■ **Assigned task**: The records below are to be copied exactly, with their pictures left out.

■ **Dataset records**:
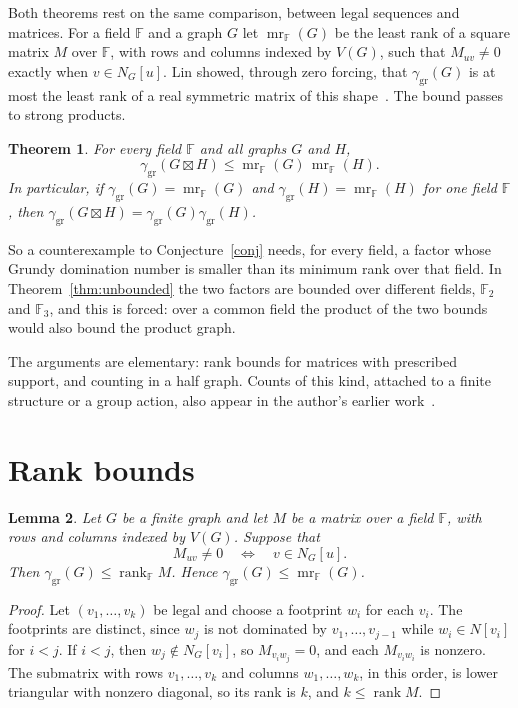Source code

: \documentclass[11pt,a4paper,reqno]{amsart}
\newtheorem{theorem}{Theorem}[section]
\newtheorem{lemma}[theorem]{Lemma}
\theoremstyle{definition}
\theoremstyle{remark}
\numberwithin{equation}{section}
\newcommand{\ggr}{\gamma_{\mathrm{gr}}}
\newcommand{\sprod}{\boxtimes}
\newcommand{\F}{\mathbb{F}}
\begin{document}
Both theorems rest on the same comparison, between legal sequences and matrices. For a field $\F$ and a graph $G$ let $\operatorname{mr}_\F(G)$ be the least rank of a square matrix $M$ over $\F$, with rows and columns indexed by $V(G)$, such that $M_{uv}\ne0$ exactly when $v\in N_G[u]$. Lin showed, through zero forcing, that $\ggr(G)$ is at most the least rank of a real symmetric matrix of this shape~\cite[Theorem~3.1]{Lin19}. The bound passes to strong products.

\begin{theorem}\label{thm:rank}
For every field $\F$ and all graphs $G$ and $H$,
\[
 \ggr(G\sprod H)\le\operatorname{mr}_\F(G)\,\operatorname{mr}_\F(H).
\]
In particular, if $\ggr(G)=\operatorname{mr}_\F(G)$ and $\ggr(H)=\operatorname{mr}_\F(H)$ for one field $\F$, then $\ggr(G\sprod H)=\ggr(G)\ggr(H)$.
\end{theorem}

So a counterexample to Conjecture~\ref{conj} needs, for every field, a factor whose Grundy domination number is smaller than its minimum rank over that field. In Theorem~\ref{thm:unbounded} the two factors are bounded over different fields, $\F_2$ and $\F_3$, and this is forced: over a common field the product of the two bounds would also bound the product graph.

The arguments are elementary: rank bounds for matrices with prescribed support, and counting in a half graph. Counts of this kind, attached to a finite structure or a group action, also appear in the author's earlier work~\cite{Bha22a,Bha22b,BB26}.

\section{Rank bounds}\label{sec:rank}

\begin{lemma}\label{lem:rank}
Let $G$ be a finite graph and let $M$ be a matrix over a field $\F$, with rows and columns indexed by $V(G)$. Suppose that
\[
 M_{uv}\ne0\quad\Longleftrightarrow\quad v\in N_G[u].
\]
Then $\ggr(G)\le\operatorname{rank}_{\F}M$. Hence $\ggr(G)\le\operatorname{mr}_\F(G)$.
\end{lemma}

\begin{proof}
Let $(v_1,\dots,v_k)$ be legal and choose a footprint $w_i$ for each $v_i$. The footprints are distinct, since $w_j$ is not dominated by $v_1,\dots,v_{j-1}$ while $w_i\in N[v_i]$ for $i<j$. If $i<j$, then $w_j\notin N_G[v_i]$, so $M_{v_iw_j}=0$, and each $M_{v_iw_i}$ is nonzero. The submatrix with rows $v_1,\dots,v_k$ and columns $w_1,\dots,w_k$, in this order, is lower triangular with nonzero diagonal, so its rank is $k$, and $k\le\operatorname{rank}M$.
\end{proof}
\end{document}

■ **Answer to this task**:
Source code

: \documentclass[11pt,a4paper,reqno]{amsart}
\newtheorem{theorem}{Theorem}[section]
\newtheorem{lemma}[theorem]{Lemma}
\theoremstyle{definition}
\theoremstyle{remark}
\numberwithin{equation}{section}
\newcommand{\ggr}{\gamma_{\mathrm{gr}}}
\newcommand{\sprod}{\boxtimes}
\newcommand{\F}{\mathbb{F}}
\begin{document}
Both theorems rest on the same comparison, between legal sequences and matrices. For a field $\F$ and a graph $G$ let $\operatorname{mr}_\F(G)$ be the least rank of a square matrix $M$ over $\F$, with rows and columns indexed by $V(G)$, such that $M_{uv}\ne0$ exactly when $v\in N_G[u]$. Lin showed, through zero forcing, that $\ggr(G)$ is at most the least rank of a real symmetric matrix of this shape~\cite[Theorem~3.1]{Lin19}. The bound passes to strong products.

\begin{theorem}\label{thm:rank}
For every field $\F$ and all graphs $G$ and $H$,
\[
 \ggr(G\sprod H)\le\operatorname{mr}_\F(G)\,\operatorname{mr}_\F(H).
\]
In particular, if $\ggr(G)=\operatorname{mr}_\F(G)$ and $\ggr(H)=\operatorname{mr}_\F(H)$ for one field $\F$, then $\ggr(G\sprod H)=\ggr(G)\ggr(H)$.
\end{theorem}

So a counterexample to Conjecture~\ref{conj} needs, for every field, a factor whose Grundy domination number is smaller than its minimum rank over that field. In Theorem~\ref{thm:unbounded} the two factors are bounded over different fields, $\F_2$ and $\F_3$, and this is forced: over a common field the product of the two bounds would also bound the product graph.

The arguments are elementary: rank bounds for matrices with prescribed support, and counting in a half graph. Counts of this kind, attached to a finite structure or a group action, also appear in the author's earlier work~\cite{Bha22a,Bha22b,BB26}.

\section{Rank bounds}\label{sec:rank}

\begin{lemma}\label{lem:rank}
Let $G$ be a finite graph and let $M$ be a matrix over a field $\F$, with rows and columns indexed by $V(G)$. Suppose that
\[
 M_{uv}\ne0\quad\Longleftrightarrow\quad v\in N_G[u].
\]
Then $\ggr(G)\le\operatorname{rank}_{\F}M$. Hence $\ggr(G)\le\operatorname{mr}_\F(G)$.
\end{lemma}

\begin{proof}
Let $(v_1,\dots,v_k)$ be legal and choose a footprint $w_i$ for each $v_i$. The footprints are distinct, since $w_j$ is not dominated by $v_1,\dots,v_{j-1}$ while $w_i\in N[v_i]$ for $i<j$. If $i<j$, then $w_j\notin N_G[v_i]$, so $M_{v_iw_j}=0$, and each $M_{v_iw_i}$ is nonzero. The submatrix with rows $v_1,\dots,v_k$ and columns $w_1,\dots,w_k$, in this order, is lower triangular with nonzero diagonal, so its rank is $k$, and $k\le\operatorname{rank}M$.
\end{proof}
\end{document}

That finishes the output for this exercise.